# WHAT THE TASK REQUIRES
Scan the entries that follow and copy out every line containing "short".

(DATA TO USE begins)

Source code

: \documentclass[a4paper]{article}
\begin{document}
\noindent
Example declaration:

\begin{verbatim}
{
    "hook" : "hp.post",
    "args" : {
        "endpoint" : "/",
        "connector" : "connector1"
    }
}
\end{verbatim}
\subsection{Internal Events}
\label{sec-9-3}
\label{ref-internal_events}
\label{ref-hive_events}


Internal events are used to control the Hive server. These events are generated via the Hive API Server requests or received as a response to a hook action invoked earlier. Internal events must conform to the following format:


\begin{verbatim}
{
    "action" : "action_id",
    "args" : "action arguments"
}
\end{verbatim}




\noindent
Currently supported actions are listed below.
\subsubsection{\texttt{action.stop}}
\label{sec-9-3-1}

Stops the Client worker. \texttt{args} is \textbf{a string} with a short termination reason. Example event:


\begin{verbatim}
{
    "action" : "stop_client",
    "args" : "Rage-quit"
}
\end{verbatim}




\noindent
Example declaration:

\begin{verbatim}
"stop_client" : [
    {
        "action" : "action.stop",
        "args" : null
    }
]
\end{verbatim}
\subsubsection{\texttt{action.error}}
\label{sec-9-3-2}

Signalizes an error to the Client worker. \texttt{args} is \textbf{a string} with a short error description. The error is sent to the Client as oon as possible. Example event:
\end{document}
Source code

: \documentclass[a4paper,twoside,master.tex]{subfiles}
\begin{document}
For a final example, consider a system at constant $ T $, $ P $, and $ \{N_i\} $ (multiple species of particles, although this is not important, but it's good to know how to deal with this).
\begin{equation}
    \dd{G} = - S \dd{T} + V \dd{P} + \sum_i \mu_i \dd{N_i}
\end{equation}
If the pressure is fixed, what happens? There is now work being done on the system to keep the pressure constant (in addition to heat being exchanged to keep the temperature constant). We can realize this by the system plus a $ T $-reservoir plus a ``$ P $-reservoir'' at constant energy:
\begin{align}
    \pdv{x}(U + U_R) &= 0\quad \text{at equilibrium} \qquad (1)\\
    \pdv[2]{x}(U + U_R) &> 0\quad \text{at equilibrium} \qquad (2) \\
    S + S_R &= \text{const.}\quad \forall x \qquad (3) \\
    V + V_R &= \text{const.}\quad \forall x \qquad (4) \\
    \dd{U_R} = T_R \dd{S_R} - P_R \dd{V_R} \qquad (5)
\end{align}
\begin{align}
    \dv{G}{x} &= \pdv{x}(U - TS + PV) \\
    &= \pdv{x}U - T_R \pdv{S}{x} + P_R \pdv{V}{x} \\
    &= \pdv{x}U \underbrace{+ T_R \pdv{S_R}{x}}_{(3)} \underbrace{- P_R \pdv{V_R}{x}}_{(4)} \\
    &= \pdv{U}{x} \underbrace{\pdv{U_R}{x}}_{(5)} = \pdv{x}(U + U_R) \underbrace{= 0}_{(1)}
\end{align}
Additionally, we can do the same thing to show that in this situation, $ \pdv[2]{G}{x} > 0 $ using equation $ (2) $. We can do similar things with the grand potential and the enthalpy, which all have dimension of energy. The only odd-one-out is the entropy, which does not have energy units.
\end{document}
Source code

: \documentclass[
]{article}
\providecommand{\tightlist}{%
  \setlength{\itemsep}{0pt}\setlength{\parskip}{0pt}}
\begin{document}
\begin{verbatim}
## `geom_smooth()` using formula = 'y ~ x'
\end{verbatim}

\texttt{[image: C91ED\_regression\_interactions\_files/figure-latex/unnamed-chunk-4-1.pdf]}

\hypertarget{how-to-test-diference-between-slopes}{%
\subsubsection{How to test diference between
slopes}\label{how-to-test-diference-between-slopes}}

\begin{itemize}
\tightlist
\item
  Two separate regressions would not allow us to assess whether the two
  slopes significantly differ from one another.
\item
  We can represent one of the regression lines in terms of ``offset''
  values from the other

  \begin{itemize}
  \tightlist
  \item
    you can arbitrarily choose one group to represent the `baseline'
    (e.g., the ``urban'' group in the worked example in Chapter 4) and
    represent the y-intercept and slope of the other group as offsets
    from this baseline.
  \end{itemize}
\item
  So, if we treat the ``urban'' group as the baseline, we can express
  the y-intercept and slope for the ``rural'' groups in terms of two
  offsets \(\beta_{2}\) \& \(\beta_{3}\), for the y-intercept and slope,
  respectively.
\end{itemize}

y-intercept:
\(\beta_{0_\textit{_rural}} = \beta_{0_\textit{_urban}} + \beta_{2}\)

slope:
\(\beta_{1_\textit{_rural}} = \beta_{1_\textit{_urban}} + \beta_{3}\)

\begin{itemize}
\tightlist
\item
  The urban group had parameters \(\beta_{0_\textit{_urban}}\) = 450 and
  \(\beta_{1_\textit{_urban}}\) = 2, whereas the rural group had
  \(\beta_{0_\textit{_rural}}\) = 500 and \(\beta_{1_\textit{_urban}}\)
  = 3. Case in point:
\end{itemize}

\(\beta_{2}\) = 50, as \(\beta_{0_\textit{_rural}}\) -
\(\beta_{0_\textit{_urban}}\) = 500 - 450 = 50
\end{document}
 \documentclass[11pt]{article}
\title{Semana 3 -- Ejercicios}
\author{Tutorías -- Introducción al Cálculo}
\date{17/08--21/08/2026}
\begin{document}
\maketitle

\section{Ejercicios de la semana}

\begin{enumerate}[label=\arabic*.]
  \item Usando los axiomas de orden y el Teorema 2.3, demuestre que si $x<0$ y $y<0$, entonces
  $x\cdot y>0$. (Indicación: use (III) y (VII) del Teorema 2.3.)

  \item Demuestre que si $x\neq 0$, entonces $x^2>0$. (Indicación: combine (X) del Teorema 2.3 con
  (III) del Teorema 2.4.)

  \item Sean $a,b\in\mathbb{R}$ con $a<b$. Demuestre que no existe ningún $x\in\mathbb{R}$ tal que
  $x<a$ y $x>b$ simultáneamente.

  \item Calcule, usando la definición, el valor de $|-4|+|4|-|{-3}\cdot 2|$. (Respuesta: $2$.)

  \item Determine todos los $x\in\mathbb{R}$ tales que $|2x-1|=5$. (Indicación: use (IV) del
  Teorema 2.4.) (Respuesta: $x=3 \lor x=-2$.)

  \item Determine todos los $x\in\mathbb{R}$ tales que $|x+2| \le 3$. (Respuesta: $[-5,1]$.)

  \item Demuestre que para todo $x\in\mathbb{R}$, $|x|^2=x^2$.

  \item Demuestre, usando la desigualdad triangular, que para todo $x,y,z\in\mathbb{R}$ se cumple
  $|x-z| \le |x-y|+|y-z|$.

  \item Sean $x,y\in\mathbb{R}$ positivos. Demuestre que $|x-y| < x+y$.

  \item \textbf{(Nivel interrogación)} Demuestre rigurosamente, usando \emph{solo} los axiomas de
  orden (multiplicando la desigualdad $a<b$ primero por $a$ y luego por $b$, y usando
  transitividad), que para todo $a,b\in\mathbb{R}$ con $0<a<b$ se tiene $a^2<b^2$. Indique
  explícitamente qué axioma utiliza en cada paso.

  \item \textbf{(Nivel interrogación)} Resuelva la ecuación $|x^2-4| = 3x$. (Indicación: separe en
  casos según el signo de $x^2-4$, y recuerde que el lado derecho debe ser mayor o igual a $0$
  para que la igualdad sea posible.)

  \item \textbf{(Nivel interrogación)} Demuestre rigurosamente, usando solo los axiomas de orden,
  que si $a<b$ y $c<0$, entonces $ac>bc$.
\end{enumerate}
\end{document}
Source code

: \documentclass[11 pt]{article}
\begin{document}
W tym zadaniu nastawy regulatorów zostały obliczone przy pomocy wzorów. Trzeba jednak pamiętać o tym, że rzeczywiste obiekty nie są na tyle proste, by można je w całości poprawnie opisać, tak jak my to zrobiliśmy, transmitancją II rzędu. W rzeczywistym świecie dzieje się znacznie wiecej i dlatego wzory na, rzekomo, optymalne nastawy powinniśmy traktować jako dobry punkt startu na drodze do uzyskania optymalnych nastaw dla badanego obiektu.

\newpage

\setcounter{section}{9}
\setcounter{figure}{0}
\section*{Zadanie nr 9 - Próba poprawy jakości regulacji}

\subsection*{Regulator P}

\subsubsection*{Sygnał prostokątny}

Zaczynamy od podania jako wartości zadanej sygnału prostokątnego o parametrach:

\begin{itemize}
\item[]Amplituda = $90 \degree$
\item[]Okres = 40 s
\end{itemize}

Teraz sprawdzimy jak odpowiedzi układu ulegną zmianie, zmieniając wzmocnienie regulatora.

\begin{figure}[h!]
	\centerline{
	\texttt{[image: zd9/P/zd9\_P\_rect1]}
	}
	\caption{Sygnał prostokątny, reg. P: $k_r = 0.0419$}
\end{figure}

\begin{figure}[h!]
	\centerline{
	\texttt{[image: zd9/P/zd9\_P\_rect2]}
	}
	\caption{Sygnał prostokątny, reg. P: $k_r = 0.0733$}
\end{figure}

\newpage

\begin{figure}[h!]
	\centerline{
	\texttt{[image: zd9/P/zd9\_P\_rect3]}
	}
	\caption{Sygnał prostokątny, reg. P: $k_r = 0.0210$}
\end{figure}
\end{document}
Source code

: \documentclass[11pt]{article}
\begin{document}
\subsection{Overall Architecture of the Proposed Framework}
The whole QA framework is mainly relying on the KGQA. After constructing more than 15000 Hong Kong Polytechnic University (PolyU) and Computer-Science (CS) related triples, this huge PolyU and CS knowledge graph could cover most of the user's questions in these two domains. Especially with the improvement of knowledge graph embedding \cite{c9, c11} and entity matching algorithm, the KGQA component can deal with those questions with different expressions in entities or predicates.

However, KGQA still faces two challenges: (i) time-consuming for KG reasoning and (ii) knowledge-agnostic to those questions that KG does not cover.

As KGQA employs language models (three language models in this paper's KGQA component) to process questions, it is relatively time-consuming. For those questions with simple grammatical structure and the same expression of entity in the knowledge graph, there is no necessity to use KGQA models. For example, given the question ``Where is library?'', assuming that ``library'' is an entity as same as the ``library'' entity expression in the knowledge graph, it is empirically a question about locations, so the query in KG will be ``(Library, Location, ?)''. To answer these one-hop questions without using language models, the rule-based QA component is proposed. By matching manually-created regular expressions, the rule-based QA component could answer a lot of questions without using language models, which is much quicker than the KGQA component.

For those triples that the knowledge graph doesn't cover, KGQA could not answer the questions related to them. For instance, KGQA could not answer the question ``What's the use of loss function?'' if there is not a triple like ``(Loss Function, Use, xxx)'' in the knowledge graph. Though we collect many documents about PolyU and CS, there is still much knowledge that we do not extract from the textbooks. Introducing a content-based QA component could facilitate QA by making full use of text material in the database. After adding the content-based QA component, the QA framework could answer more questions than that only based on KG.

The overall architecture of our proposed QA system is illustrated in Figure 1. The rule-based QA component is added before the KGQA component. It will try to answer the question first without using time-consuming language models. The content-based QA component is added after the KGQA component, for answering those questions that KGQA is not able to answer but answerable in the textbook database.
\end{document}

(DATA TO USE ends)

# REPLY
Stops the Client worker. \texttt{args} is \textbf{a string} with a short termination reason. Example event:
Signalizes an error to the Client worker. \texttt{args} is \textbf{a string} with a short error description. The error is sent to the Client as oon as possible. Example event:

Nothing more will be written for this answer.